Tax Relief For Marijuana Growers Of California Affected By Fires and Blackouts

The California Department of Tax and Free Administration is offering help to marijuana growers who are affected by recent fires and blackouts

For the past few years, “harvest season” has too quickly morphed into “fire season” in Northern California. This year has been no exception, as some of the world’s best cannabis growers have faced evacuations from a huge fire in Sonoma County and days-long blackouts as the region’s largest electricity provider PG&E shut off power to prevent downed power lines sparking another fire.

Due to severe and widespread fires, California utility PG&E Corporation cut power to almost 1 million customers, and on Oct. 27, Gov. Gavin Newsom declared a statewide emergency.

However, in light of the fires and blackouts that have impacted California this year, the California Department of Tax and Fee Administration will provide some relief to cannabis farmers across the state caught up in the events. Because Gov. Gavin Newsom declared a state of emergency across the entire state, business owners across California are eligible to receive “the extension of tax return due dates, relief of penalty and interest, or replacement copies of records lost due to disasters.”

For places like Mendocino County, where fires now seem to rage annually, this is the fifth time since 2017 that CDTFA has provided such relief. Thirty-two other special tax categories in addition to cannabis will also see relief.

As with other recent fire seasons, Sonoma County’s cannabis industry seems to be taking the brunt of the devastation. This year, it’s the Kincade Fire. The fire has now raged for over a week and scorched 77,758 acres, according to CalFire’s most recent incident update. Most of the 352 structures destroyed and over 1,600 still threatened are residential, but farmers on the tail end of harvest season certainly are dealing with the threat of their crop smoked out.

An army of almost 5,000 firefighters that includes 105 hand crews backed by 543 engines, 15 helicopters and 66 bulldozers have contained the fire at 68%, as of Nov. 1. The firefighters don’t fully expect to contain the fire until Nov. 7. On a positive note, nobody has yet lost their life to the fire, but four first responders have been injured fighting the blaze.

So why do fires like this impact the cannabis industry so hard? Located near the Kincade Fire, Santa Rosa is the last big city as travelers head north towards from San Francisco to the Emerald Triangle and basically the last until Portland.

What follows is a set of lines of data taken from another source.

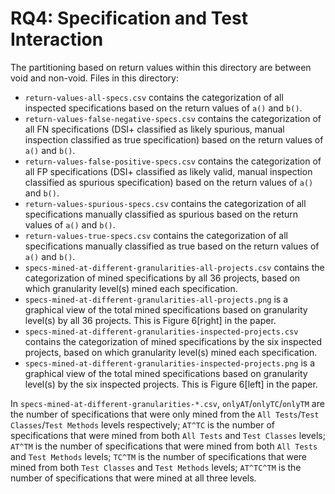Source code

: # RQ4: Specification and Test Interaction

The partitioning based on return values within this directory are between void and non-void. Files in this directory:

- `return-values-all-specs.csv` contains the categorization of all inspected specifications based on the return values of `a()` and `b()`.
- `return-values-false-negative-specs.csv` contains the categorization of all FN specifications (DSI+ classified as likely spurious, manual inspection classified as true specification) based on the return values of `a()` and `b()`.
- `return-values-false-positive-specs.csv` contains the categorization of all FP specifications (DSI+ classified as likely valid, manual inspection classified as spurious specification) based on the return values of `a()` and `b()`.
- `return-values-spurious-specs.csv` contains the categorization of all specifications manually classified as spurious based on the return values of `a()` and `b()`.
- `return-values-true-specs.csv` contains the categorization of all specifications manually classified as true based on the return values of `a()` and `b()`.
- `specs-mined-at-different-granularities-all-projects.csv` contains the categorization of mined specifications by all 36 projects, based on which granularity level(s) mined each specification.
- `specs-mined-at-different-granularities-all-projects.png` is a graphical view of the total mined specifications based on granularity level(s) by all 36 projects. This is Figure 6[right] in the paper.
- `specs-mined-at-different-granularities-inspected-projects.csv` contains the categorization of mined specifications by the six inspected projects, based on which granularity level(s) mined each specification.
- `specs-mined-at-different-granularities-inspected-projects.png` is a graphical view of the total mined specifications based on granularity level(s) by the six inspected projects. This is Figure 6[left] in the paper.

In `specs-mined-at-different-granularities-*.csv`, `onlyAT`/`onlyTC`/`onlyTM` are the number of specifications that were only mined from the `All Tests`/`Test Classes`/`Test Methods` levels respectively; `AT^TC` is the number of specifications that were mined from both `All Tests` and `Test Classes` levels; `AT^TM` is the number of specifications that were mined from both `All Tests` and `Test Methods` levels; `TC^TM` is the number of specifications that were mined from both `Test Classes` and `Test Methods` levels; `AT^TC^TM` is the number of specifications that were mined at all three levels.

The labor power that Santa Rosa is able to provide has seen the city become a hotbed for distribution companies that deliver cannabis around the state from their wine country headquarters. It’s definitely not unreasonable to think a big portion of the cannabis being produced in California is passing through Santa Rosa’s warehouses or down Highway 101 to the San Francisco Bay Area and then on to Los Angeles.

The fires also impact cannabis that’s still in the field. Lots of pot is now in the most delicate and important stage of all: drying and curing. Every year, plenty of great weed gets messed up after it’s chopped down, and now this year, farmers have had to deal with a big wrench in their plans.

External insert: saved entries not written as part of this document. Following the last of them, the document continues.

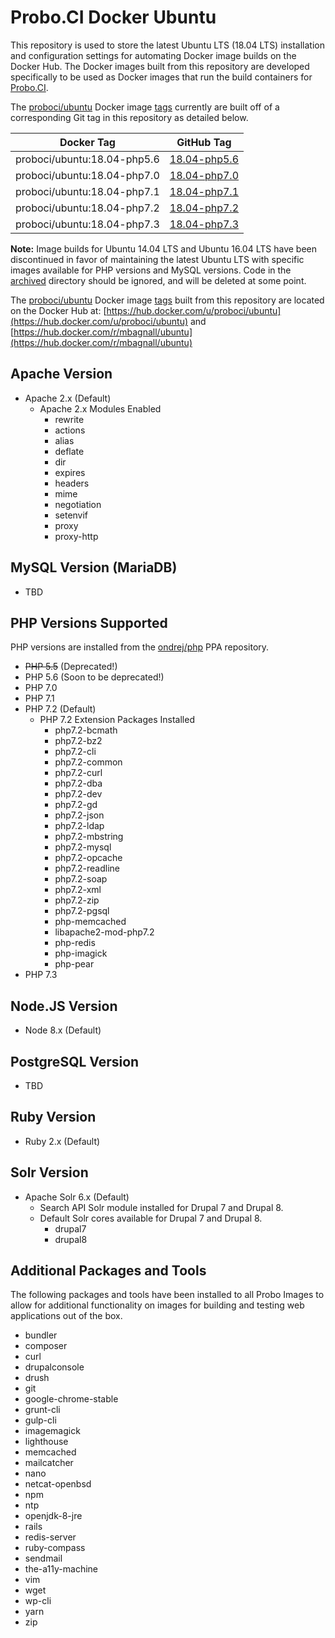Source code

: # Probo.CI Docker Ubuntu

This repository is used to store the latest Ubuntu LTS (18.04 LTS) installation and configuration settings for automating Docker image builds on the Docker Hub. The Docker images built from this repository are developed specifically to be used as Docker images that run the build containers for [Probo.CI](https://probo.ci).

The [proboci/ubuntu](https://hub.docker.com/u/proboci/ubuntu) Docker image [tags](https://hub.docker.com/r/proboci/ubuntu/tags) currently are built off of a corresponding Git tag in this repository as detailed below.

| Docker Tag  | GitHub Tag |
| ------------- | ------------- |
| proboci/ubuntu:18.04-php5.6  | [18.04-php5.6](https://github.com/ProboCI/docker-ubuntu/tree/18.04-php5.6)  |
| proboci/ubuntu:18.04-php7.0  | [18.04-php7.0](https://github.com/ProboCI/docker-ubuntu/tree/18.04-php7.0)  |
| proboci/ubuntu:18.04-php7.1  | [18.04-php7.1](https://github.com/ProboCI/docker-ubuntu/tree/18.04-php7.1)  |
| proboci/ubuntu:18.04-php7.2  | [18.04-php7.2](https://github.com/ProboCI/docker-ubuntu/tree/18.04-php7.2)  |
| proboci/ubuntu:18.04-php7.3  | [18.04-php7.3](https://github.com/ProboCI/docker-ubuntu/tree/18.04-php7.3)  |

**Note:** Image builds for Ubuntu 14.04 LTS and Ubuntu 16.04 LTS have been discontinued in favor of maintaining the latest Ubuntu LTS with specific images available for PHP versions and MySQL versions. Code in the [archived](https://github.com/ProboCI/docker-ubuntu/tree/master/archived) directory should be ignored, and will be deleted at some point.

The [proboci/ubuntu](https://hub.docker.com/u/proboci/ubuntu) Docker image [tags](https://hub.docker.com/r/proboci/ubuntu/tags) built from this repository are located on the Docker Hub at: [https://hub.docker.com/u/proboci/ubuntu](https://hub.docker.com/u/proboci/ubuntu) and [https://hub.docker.com/r/mbagnall/ubuntu](https://hub.docker.com/r/mbagnall/ubuntu)

## Apache Version
- Apache 2.x (Default)
  - Apache 2.x Modules Enabled
    - rewrite
    - actions
    - alias
    - deflate
    - dir
    - expires
    - headers
    - mime
    - negotiation
    - setenvif
    - proxy
    - proxy-http

## MySQL Version (MariaDB)
- TBD

## PHP Versions Supported
PHP versions are installed from the [ondrej/php](https://launchpad.net/~ondrej/+archive/ubuntu/php) PPA repository.

- ~~PHP 5.5~~ (Deprecated!)
- PHP 5.6 (Soon to be deprecated!)
- PHP 7.0
- PHP 7.1
- PHP 7.2 (Default)
  - PHP 7.2 Extension Packages Installed
    - php7.2-bcmath
    - php7.2-bz2
    - php7.2-cli
    - php7.2-common
    - php7.2-curl
    - php7.2-dba
    - php7.2-dev
    - php7.2-gd
    - php7.2-json
    - php7.2-ldap
    - php7.2-mbstring
    - php7.2-mysql
    - php7.2-opcache
    - php7.2-readline
    - php7.2-soap
    - php7.2-xml
    - php7.2-zip
    - php7.2-pgsql
    - php-memcached
    - libapache2-mod-php7.2
    - php-redis
    - php-imagick
    - php-pear
- PHP 7.3

## Node.JS Version
- Node 8.x (Default)

## PostgreSQL Version
- TBD

## Ruby Version
- Ruby 2.x (Default)

## Solr Version
- Apache Solr 6.x (Default)
  - Search API Solr module installed for Drupal 7 and Drupal 8.
  - Default Solr cores available for Drupal 7 and Drupal 8.
    - drupal7
    - drupal8

## Additional Packages and Tools
The following packages and tools have been installed to all Probo Images to allow for additional functionality on images for building and testing web applications out of the box.

- bundler
- composer
- curl
- drupalconsole
- drush
- git
- google-chrome-stable
- grunt-cli
- gulp-cli
- imagemagick
- lighthouse
- memcached
- mailcatcher
- nano
- netcat-openbsd
- npm
- ntp
- openjdk-8-jre
- rails
- redis-server
- ruby-compass
- sendmail
- the-a11y-machine
- vim
- wget
- wp-cli
- yarn
- zip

Even if they weren’t directly impacted by the fires, PG&E’s effort to prevent more infernos across the state was essentially rolling blackouts, as to not give their transmission lines the opportunity to spark anything up if they fell on fire-prone dry trees. There is nothing more important to the drying and curing process than temperature and humidity control, and as anyone who has even thrown a residential aid conditioner in the window would probably guess, the commercial-grade climate control systems it takes to effectively dry acres-worths of marijuana use a lot of electric power.

In recent weeks, many farmers did whatever they had to do to save their crop. Whether it was bringing in $30,000 dollar propane generators or doing laps back and forth to the gas station when something larger wasn’t applicable or possible, the process of keeping crops viable was an expansive one at the end of the season where they’ve already dished out big bucks.